A DOCA can only be proposed once the company is in voluntary administration. This phase allows an independent administrator to take control of the business and assess its financial situation.

Administrator’s Review

The administrator conducts a detailed review of the company’s assets, liabilities, and operations. Based on this analysis, they determine whether a DOCA is a viable option.

Proposal of the DOCA

The administrator collaborates with the company’s directors to draft the DOCA, outlining payment terms, operational changes, and timelines.

First Creditors’ Meeting

Held within eight business days, this meeting introduces the administrator, explains the process, and allows creditors to provide input.

Second Creditors’ Meeting

Held within 25–30 business days, this meeting is critical.

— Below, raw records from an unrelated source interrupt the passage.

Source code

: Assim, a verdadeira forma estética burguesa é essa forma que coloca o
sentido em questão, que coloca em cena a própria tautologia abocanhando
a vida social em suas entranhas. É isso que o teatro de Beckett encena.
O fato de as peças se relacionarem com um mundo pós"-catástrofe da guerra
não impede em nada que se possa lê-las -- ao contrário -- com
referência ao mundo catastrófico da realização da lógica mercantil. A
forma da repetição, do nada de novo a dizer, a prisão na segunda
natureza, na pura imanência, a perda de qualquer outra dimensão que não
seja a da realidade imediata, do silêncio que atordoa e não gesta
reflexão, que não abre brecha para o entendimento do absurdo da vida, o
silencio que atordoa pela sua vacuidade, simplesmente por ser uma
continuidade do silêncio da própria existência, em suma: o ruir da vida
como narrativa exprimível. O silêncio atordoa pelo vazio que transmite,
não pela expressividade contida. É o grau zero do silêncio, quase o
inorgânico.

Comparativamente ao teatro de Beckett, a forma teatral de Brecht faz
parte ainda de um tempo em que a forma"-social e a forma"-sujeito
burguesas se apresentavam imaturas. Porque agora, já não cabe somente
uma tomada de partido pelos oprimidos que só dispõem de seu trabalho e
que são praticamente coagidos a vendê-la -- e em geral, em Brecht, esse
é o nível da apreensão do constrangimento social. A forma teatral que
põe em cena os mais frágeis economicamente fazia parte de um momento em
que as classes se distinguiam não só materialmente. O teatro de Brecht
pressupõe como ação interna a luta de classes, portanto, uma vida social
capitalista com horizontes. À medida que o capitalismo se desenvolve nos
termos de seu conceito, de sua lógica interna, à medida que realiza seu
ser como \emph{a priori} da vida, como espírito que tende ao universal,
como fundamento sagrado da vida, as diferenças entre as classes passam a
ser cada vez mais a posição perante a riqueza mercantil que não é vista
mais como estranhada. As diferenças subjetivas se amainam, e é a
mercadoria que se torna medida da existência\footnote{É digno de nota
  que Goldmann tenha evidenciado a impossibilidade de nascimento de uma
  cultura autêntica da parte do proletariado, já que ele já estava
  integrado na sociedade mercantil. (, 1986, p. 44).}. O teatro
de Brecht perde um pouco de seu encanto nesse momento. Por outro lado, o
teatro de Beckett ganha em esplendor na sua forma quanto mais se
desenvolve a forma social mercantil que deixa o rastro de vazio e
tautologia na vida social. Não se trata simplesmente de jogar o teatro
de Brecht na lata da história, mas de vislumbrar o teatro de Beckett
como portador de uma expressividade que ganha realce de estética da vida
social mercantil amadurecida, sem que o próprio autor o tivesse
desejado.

Creditors vote on whether to approve the proposed DOCA. Approval requires a majority vote by value and number of creditors.

Implementation of the DOCA

Once approved, the DOCA is executed. The administrator oversees its implementation, ensuring the company adheres to its terms and repayments are made as agreed.

Completion and Return to Directors

Upon successful completion of the DOCA’s terms, control of the company is returned to its directors, free from the debts covered under the agreement.

This process ensures transparency and accountability, balancing the needs of creditors with the company’s goal of financial recovery.

Key Components of a DOCA

Each DOCA is tailored to the specific needs of the company and its creditors, but most include the following essential elements:

  • Debt Repayment Terms: A clear plan outlining how much will be repaid, to whom, and over what period.
  • Debt Reductions or Waivers: Agreements to reduce or waive certain debts to make repayments feasible.
  • Operational Restructuring: Plans to improve efficiency, reduce costs, and address operational weaknesses.
  • Timelines: Defined schedules for repayment and the completion of restructuring activities.
  • Creditor Prioritisation: Guidelines on how repayments will be allocated, often prioritising secured creditors over unsecured ones.
  • Administrator Oversight: Continued involvement of the administrator to monitor progress and ensure compliance with the agreement.

These components form the backbone of a DOCA, ensuring it is practical, fair, and achievable.

Get Started with Our Deed of Company Arrangement Services

At apickle, we work hand-in-hand with insolvency practitioners to empower directors with accessible equity through our Commercial Debt Restructuring Home Loan. 

This solution provides the financial strength needed to support your DOCA, improve the cents-to-the-dollar ratio, and stabilise balance sheets.

Our approach not only increases the likelihood of regaining control of your company but also ensures a smoother path to exiting administration.

Don’t let financial difficulties define your business’s future. Contact us today to learn more about what a deed of company arrangement means and how it can help you regain control and achieve financial stability.

FAQs About Deed of Company Arrangement

What is a DOCA, and how does it help businesses?

A DOCA is a legal agreement that allows a distressed company to restructure its debts and continue trading. It provides a framework for financial recovery while maximising returns to creditors.

What is the difference between a DOCA and liquidation?

A DOCA allows the company to remain operational and repay creditors under negotiated terms, whereas liquidation involves selling the company’s assets to repay debts, leading to its closure.

How long does a DOCA last?

Most DOCAs are designed to be completed within one to three years, depending on the company’s financial situation and the agreement with creditors.

Who oversees the DOCA process?

An independent administrator is responsible for drafting, implementing, and monitoring the DOCA to ensure compliance with its terms.

What happens if a company fails to meet the terms of a DOCA?

If the company cannot meet its obligations under the DOCA, it may proceed to liquidation, and creditors will seek repayment through the sale of the company’s assets.